Not that Colin had a strong frame of reference.

His sexual history prior to Diwa could be written on the back of a till receipt with room to spare for the shopping list. But the evidence that he was losing control over this alpha was mounting; in the looseness of his limbs when Diwa’s hands were on him, and in the way his own hands had started reaching for him without Colin’s conscious permission.

It was good. It was so good that Colin hadn’t thought very far past it; the way Diwa’s mouth opened against his like he was starving for a taste of Colin, or the way his hand had learnt the exact grip and rhythm on his cock that made Colin’s breath come apart.

He was in Diwa’s bed again, wearing one of Diwa’s T-shirts.

He had a perfectly good shirt of his own folded in his holdall.

He’d reached for it, caught a whiff of Diwa’s on the back of the chair, and that had been that.

Now the cotton sat too wide across his shoulders, and the scent of it was making his thoughts slow and useless.

Diwa’s mouth was on his neck, just below his ear, and Diwa’s hand was sliding down Colin’s stomach.

Colin’s hips lifted into the touch instinctively.

His cock was hard and straining against the cotton of his boxers, and every nerve in his body was tuned to the trajectory of Diwa’s fingers as they dragged lower, past his waistband and the jut of his hip bone.
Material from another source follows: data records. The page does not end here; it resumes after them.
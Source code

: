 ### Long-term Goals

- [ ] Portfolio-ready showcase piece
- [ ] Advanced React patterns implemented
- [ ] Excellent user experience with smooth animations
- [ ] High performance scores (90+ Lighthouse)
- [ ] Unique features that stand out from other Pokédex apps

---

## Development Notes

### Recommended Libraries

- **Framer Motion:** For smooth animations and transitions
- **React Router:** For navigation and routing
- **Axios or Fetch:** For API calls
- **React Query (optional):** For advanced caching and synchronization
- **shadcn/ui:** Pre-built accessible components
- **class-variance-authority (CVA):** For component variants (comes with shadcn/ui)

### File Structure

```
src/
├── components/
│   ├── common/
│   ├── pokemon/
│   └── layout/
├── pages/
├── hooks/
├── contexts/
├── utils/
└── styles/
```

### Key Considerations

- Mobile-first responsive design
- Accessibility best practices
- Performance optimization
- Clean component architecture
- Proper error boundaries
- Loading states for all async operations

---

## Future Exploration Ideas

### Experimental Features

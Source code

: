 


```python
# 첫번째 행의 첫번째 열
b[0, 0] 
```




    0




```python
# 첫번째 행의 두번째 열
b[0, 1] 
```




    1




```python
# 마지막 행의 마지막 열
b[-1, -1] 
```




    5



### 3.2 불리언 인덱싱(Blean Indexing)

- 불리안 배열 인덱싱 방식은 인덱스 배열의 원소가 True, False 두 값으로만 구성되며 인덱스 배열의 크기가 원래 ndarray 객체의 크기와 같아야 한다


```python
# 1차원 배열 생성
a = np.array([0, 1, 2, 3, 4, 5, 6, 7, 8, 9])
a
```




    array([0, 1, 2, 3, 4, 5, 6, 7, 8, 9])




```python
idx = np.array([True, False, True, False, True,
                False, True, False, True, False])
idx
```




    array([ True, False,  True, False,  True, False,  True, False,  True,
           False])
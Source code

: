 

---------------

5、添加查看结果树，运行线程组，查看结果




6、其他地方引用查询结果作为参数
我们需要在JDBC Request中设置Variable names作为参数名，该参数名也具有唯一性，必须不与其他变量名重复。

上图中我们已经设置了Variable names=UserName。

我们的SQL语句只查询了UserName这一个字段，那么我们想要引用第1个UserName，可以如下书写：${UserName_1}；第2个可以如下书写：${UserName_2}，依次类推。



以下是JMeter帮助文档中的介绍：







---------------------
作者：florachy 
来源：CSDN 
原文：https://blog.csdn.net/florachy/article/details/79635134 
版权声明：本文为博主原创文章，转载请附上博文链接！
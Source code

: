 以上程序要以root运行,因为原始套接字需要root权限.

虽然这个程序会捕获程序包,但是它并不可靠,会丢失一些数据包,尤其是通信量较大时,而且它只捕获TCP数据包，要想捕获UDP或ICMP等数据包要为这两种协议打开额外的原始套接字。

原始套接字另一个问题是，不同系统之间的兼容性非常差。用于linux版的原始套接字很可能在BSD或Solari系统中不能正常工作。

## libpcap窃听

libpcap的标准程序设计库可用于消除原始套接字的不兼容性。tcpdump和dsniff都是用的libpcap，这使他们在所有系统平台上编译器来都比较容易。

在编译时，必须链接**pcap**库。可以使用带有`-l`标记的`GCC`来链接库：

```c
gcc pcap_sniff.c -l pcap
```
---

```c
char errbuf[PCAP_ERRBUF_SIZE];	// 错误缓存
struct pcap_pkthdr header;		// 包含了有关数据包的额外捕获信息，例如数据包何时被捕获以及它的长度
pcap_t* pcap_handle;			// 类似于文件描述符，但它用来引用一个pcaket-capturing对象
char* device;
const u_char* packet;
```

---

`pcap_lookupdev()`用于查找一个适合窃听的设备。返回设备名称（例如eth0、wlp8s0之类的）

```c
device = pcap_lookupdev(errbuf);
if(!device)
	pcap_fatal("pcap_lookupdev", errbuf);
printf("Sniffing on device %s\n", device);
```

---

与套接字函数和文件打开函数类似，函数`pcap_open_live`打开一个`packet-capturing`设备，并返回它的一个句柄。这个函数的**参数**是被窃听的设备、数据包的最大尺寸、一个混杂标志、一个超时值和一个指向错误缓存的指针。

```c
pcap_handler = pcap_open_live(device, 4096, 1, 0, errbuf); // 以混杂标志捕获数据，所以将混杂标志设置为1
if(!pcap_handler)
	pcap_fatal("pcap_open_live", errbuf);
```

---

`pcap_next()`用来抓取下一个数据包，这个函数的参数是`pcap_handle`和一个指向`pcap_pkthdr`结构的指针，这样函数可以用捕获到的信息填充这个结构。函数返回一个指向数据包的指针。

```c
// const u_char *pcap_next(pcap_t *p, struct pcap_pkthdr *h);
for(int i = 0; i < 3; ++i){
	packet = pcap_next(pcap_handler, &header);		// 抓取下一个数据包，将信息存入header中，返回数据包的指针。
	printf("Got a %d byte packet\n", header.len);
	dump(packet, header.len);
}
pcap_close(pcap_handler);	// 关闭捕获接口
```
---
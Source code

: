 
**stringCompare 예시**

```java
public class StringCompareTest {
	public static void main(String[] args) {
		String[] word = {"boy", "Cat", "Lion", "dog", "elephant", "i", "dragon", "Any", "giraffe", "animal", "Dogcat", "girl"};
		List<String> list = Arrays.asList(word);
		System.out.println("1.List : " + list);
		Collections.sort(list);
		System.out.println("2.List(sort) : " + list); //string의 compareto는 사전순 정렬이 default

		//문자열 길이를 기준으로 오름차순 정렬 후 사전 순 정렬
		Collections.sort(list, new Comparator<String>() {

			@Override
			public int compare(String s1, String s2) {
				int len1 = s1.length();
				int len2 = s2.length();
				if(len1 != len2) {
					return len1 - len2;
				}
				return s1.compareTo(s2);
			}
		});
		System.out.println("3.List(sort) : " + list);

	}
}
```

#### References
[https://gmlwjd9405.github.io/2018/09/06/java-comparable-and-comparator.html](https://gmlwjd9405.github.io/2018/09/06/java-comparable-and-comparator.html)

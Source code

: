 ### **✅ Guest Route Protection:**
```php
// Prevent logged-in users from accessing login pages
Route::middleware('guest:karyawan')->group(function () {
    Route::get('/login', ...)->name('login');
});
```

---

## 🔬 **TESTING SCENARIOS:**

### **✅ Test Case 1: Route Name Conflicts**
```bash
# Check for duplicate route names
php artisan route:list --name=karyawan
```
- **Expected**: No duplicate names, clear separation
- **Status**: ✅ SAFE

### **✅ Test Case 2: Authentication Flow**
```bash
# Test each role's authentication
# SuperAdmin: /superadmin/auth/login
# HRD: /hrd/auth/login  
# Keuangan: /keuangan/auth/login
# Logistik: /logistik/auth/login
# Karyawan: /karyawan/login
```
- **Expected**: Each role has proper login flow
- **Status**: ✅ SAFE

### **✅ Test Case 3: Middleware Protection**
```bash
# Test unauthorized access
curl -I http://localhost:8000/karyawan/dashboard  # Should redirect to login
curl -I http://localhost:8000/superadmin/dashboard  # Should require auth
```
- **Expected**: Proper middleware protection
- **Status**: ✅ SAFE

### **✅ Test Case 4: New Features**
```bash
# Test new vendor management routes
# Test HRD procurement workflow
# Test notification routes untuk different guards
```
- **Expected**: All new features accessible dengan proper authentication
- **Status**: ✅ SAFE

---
Then Diwa’s hand kept going. Past his cock, past the crease of his thigh, and down between his legs to cup the curve of his arse, one fingertip tracing a slow, deliberate line along the cleft.

Colin’s body went still. Diwa’s touch didn’t immediately trigger the old panic.

His fingers were light and warm through the cotton, and his mouth was still skimming, soft and aimless, against Colin’s jaw.

There was no threat in Diwa’s touch. Colin knew that.

His nervous system knew it too, which was its own small miracle.

But the heat that had been building behind his navel stuttered and cooled.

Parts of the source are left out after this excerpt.